#40×40 Manifesto

Last year, I spent most of my – precious little – reflection time working on a Sanity Manifesto to identify key aspects of my life that need attention and focus. (I recently used Wordle.net to create a lovely visual collage of it.  Incidently, if anyone knows how to get a downloadable digital copy of these lovely word clouds, please share your wisdom in the comments below. Suggestions for other fun apps or websites that will create such things are also most welcome.)

As part of my #40×40 project, I’m adding 10 more statements of intention to the 30 I previously crafted to create my #40×40 Manifesto.  Here are the next 9 to bring me to a grand total of 39.

I’m saving #40 to see how the Spirit moves in the next year.

1. No guilt in life no fear in death.  The truth is, I live under the weight of false guilt and irrational fear far too much of the time. I’m learning that God has a different plan for how I ought to live as His beloved child:  forgiven and free of fear. This is the power of Christ in me.

2. For such a time as this. This is Queen Esther’s version of “bloom where you are planted”.  Sometimes I forget that the positions and roles I have are at the centre of divinely ordained spheres of influence.   Sometimes – though God doesn’t need me to accomplish His purposes – He gives me the privilege of bringing His voice into the conversation and the opportunity to be a part of his Divine Conspiracy.

3. Take it off the table.  I have been exploring the importance of abstinence disciplines (fasting, solitude, silence, simplicity, frugality) as they are often neglected in the Christian life.  For the sake of growth and margin, I am learning that it is liberating to take things off the table, to abstain from certain things – even if it is just for a time – to jolt me from my complacency.  For example, for Lent this year, I am fasting from bread and wine and, recently, I have been contemplating what I can do – or NOT do – to break the hold that consumerism has on me. More on that in subsequent posts, I suspect.
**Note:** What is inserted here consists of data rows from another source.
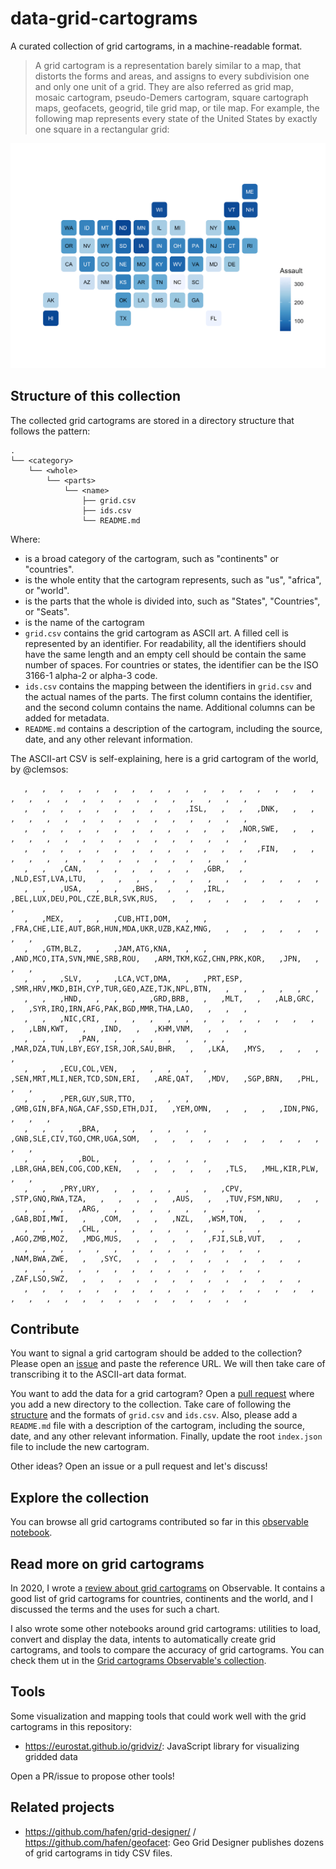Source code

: # data-grid-cartograms

A curated collection of grid cartograms, in a machine-readable format.

> A grid cartogram is a representation barely similar to a map, that distorts the forms and areas, and assigns to every subdivision one and only one unit of a grid. They are also referred as grid map, mosaic cartogram, pseudo-Demers cartogram, square cartograph maps, geofacets, geogrid, tile grid map, or tile map. For example, the following map represents every state of the United States by exactly one square in a rectangular grid:

![Example of a grid cartogram, with one cell by state](./cartogram_us_example.png)

## Structure of this collection

The collected grid cartograms are stored in a directory structure that follows the pattern:

```
.
└── <category>
    └── <whole>
        └── <parts>
            └── <name>
                ├── grid.csv
                ├── ids.csv
                └── README.md
```

Where:

- <category> is a broad category of the cartogram, such as "continents" or "countries".
- <whole> is the whole entity that the cartogram represents, such as "us", "africa", or "world".
- <parts> is the parts that the whole is divided into, such as "States", "Countries", or "Seats".
- <name> is the name of the cartogram
- `grid.csv` contains the grid cartogram as ASCII art. A filled cell is represented by an identifier. For readability, all the identifiers should have the same length and an empty cell should be contain the same number of spaces. For countries or states, the identifier can be the ISO 3166-1 alpha-2 or alpha-3 code.
- `ids.csv` contains the mapping between the identifiers in `grid.csv` and the actual names of the parts. The first column contains the identifier, and the second column contains the name. Additional columns can be added for metadata.
- `README.md` contains a description of the cartogram, including the source, date, and any other relevant information.

The ASCII-art CSV is self-explaining, here is a grid cartogram of the world, by @clemsos:

```csv
   ,   ,   ,   ,   ,   ,   ,   ,   ,   ,   ,   ,   ,   ,   ,   ,   ,   ,   ,   ,   ,   ,   ,   ,   ,   ,   ,   ,   ,   ,   ,   
   ,   ,   ,   ,   ,   ,   ,   ,   ,   ,ISL,   ,   ,   ,DNK,   ,   ,   ,   ,   ,   ,   ,   ,   ,   ,   ,   ,   ,   ,   ,   ,   
   ,   ,   ,   ,   ,   ,   ,   ,   ,   ,   ,   ,   ,NOR,SWE,   ,   ,   ,   ,   ,   ,   ,   ,   ,   ,   ,   ,   ,   ,   ,   ,   
   ,   ,   ,   ,   ,   ,   ,   ,   ,   ,   ,   ,   ,   ,FIN,   ,   ,   ,   ,   ,   ,   ,   ,   ,   ,   ,   ,   ,   ,   ,   ,   
   ,   ,   ,CAN,   ,   ,   ,   ,   ,   ,   ,GBR,   ,   ,NLD,EST,LVA,LTU,   ,   ,   ,   ,   ,   ,   ,   ,   ,   ,   ,   ,   ,   
   ,   ,   ,USA,   ,   ,   ,BHS,   ,   ,   ,IRL,   ,BEL,LUX,DEU,POL,CZE,BLR,SVK,RUS,   ,   ,   ,   ,   ,   ,   ,   ,   ,   ,   
   ,   ,MEX,   ,   ,   ,CUB,HTI,DOM,   ,   ,   ,FRA,CHE,LIE,AUT,BGR,HUN,MDA,UKR,UZB,KAZ,MNG,   ,   ,   ,   ,   ,   ,   ,   ,   
   ,   ,GTM,BLZ,   ,   ,JAM,ATG,KNA,   ,   ,   ,AND,MCO,ITA,SVN,MNE,SRB,ROU,   ,ARM,TKM,KGZ,CHN,PRK,KOR,   ,JPN,   ,   ,   ,   
   ,   ,   ,SLV,   ,   ,LCA,VCT,DMA,   ,   ,PRT,ESP,   ,SMR,HRV,MKD,BIH,CYP,TUR,GEO,AZE,TJK,NPL,BTN,   ,   ,   ,   ,   ,   ,   
   ,   ,   ,HND,   ,   ,   ,   ,GRD,BRB,   ,   ,MLT,   ,   ,ALB,GRC,   ,   ,SYR,IRQ,IRN,AFG,PAK,BGD,MMR,THA,LAO,   ,   ,   ,   
   ,   ,   ,NIC,CRI,   ,   ,   ,   ,   ,   ,   ,   ,   ,   ,   ,   ,   ,   ,LBN,KWT,   ,   ,IND,   ,   ,KHM,VNM,   ,   ,   ,   
   ,   ,   ,   ,PAN,   ,   ,   ,   ,   ,   ,   ,   ,MAR,DZA,TUN,LBY,EGY,ISR,JOR,SAU,BHR,   ,   ,LKA,   ,MYS,   ,   ,   ,   ,   
   ,   ,   ,ECU,COL,VEN,   ,   ,   ,   ,   ,   ,SEN,MRT,MLI,NER,TCD,SDN,ERI,   ,ARE,QAT,   ,MDV,   ,SGP,BRN,   ,PHL,   ,   ,   
   ,   ,   ,PER,GUY,SUR,TTO,   ,   ,   ,   ,GMB,GIN,BFA,NGA,CAF,SSD,ETH,DJI,   ,YEM,OMN,   ,   ,   ,   ,IDN,PNG,   ,   ,   ,   
   ,   ,   ,   ,BRA,   ,   ,   ,   ,   ,   ,   ,GNB,SLE,CIV,TGO,CMR,UGA,SOM,   ,   ,   ,   ,   ,   ,   ,   ,   ,   ,   ,   ,   
   ,   ,   ,   ,BOL,   ,   ,   ,   ,   ,   ,   ,LBR,GHA,BEN,COG,COD,KEN,   ,   ,   ,   ,   ,   ,TLS,   ,MHL,KIR,PLW,   ,   ,   
   ,   ,   ,PRY,URY,   ,   ,   ,   ,   ,   ,   ,CPV,   ,STP,GNQ,RWA,TZA,   ,   ,   ,   ,   ,AUS,   ,   ,TUV,FSM,NRU,   ,   ,   
   ,   ,   ,   ,ARG,   ,   ,   ,   ,   ,   ,   ,   ,   ,   ,GAB,BDI,MWI,   ,   ,COM,   ,   ,   ,NZL,   ,WSM,TON,   ,   ,   ,   
   ,   ,   ,   ,CHL,   ,   ,   ,   ,   ,   ,   ,   ,   ,   ,AGO,ZMB,MOZ,   ,MDG,MUS,   ,   ,   ,   ,   ,FJI,SLB,VUT,   ,   ,   
   ,   ,   ,   ,   ,   ,   ,   ,   ,   ,   ,   ,   ,   ,   ,NAM,BWA,ZWE,   ,   ,SYC,   ,   ,   ,   ,   ,   ,   ,   ,   ,   ,   
   ,   ,   ,   ,   ,   ,   ,   ,   ,   ,   ,   ,   ,   ,   ,ZAF,LSO,SWZ,   ,   ,   ,   ,   ,   ,   ,   ,   ,   ,   ,   ,   ,   
   ,   ,   ,   ,   ,   ,   ,   ,   ,   ,   ,   ,   ,   ,   ,   ,   ,   ,   ,   ,   ,   ,   ,   ,   ,   ,   ,   ,   ,   ,   ,   
```

## Contribute

You want to signal a grid cartogram should be added to the collection? Please open an [issue](https://github.com/severo/data-grid-cartograms/issues/new?template=propose-a-new-grid-cartogram.md) and paste the reference URL. We will then take care of transcribing it to the ASCII-art data format.

You want to add the data for a grid cartogram? Open a [pull request](https://github.com/severo/data-grid-cartograms/pulls) where you add a new directory to the collection. Take care of following the [structure](#structure-of-this-collection) and the formats of `grid.csv` and `ids.csv`. Also, please add a `README.md` file with a description of the cartogram, including the source, date, and any other relevant information. Finally, update the root `index.json` file to include the new cartogram.

Other ideas? Open an issue or a pull request and let's discuss!

## Explore the collection

You can browse all grid cartograms contributed so far in this [observable notebook](https://observablehq.com/@mauforonda/grid-cartogram-collection).

## Read more on grid cartograms

In 2020, I wrote a [review about grid cartograms](https://observablehq.com/@severo/grid-cartograms) on Observable. It contains a good list of grid cartograms for countries, continents and the world, and I discussed the terms and the uses for such a chart.

I also wrote some other notebooks around grid cartograms: utilities to load, convert and display the data, intents to automatically create grid cartograms, and tools to compare the accuracy of grid cartograms. You can check them ut in the [Grid cartograms Observable's collection](https://observablehq.com/collection/@severo/grid-maps).

## Tools

Some visualization and mapping tools that could work well with the grid cartograms in this repository:

- https://eurostat.github.io/gridviz/: JavaScript library for visualizing gridded data

Open a PR/issue to propose other tools!

## Related projects

- https://github.com/hafen/grid-designer/ / https://github.com/hafen/geofacet: Geo Grid Designer publishes dozens of grid cartograms in tidy CSV files.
4. Opt out to buy in. I’m learning that releasing some things I am holding onto too tightly will allow me to open my arms again to embrace the things that really matter. Instead of being worried about missing out, I’m opting out of lesser things to buy into joy.  #jomo

5. There are no perfect decisions. Lisa Terkeurst’s, The Best Yes, has offered some timely wisdom in my life of analysis paralysis and people-pleasing. I am learning to make “wise decisions in the midst of endless demands”, as her subtitle encourages. I’m learning that sometimes I just need to choose and not be worried about it being the perfect choice because “not making a decision is actually a decision.  It is the decision to stay the same.”

6. Live like an overcomer.  I often live defeated, as if I have no choice about my behaviour.  I don’t feel much like a new creation.   However, when I succumb to this temptation, I am believing a lie.  We have been promised that old things have passed away and that the power of the Holy Spirit is within us to give us hope.    So I do NOT need to live as a slave to my weaknesses, I’m more than a conqueror.  Lord, give me strength to live the overcomer life.

7.  Work the slight edge. I believe I have dangerously underestimated the impact of small steps in the wrong direction. Though it may seem like those little choices don’t add up in the short-term, in the long-term small increments add up to large outcomes in the direction of your choices.  As my friend Bob Wiley would say, “if you’re baby-stepping, you’re doing the work!” The slight edge offers encouragement to those of us who might be afraid we are incapable of making big changes because the big decisions seem overwhelming.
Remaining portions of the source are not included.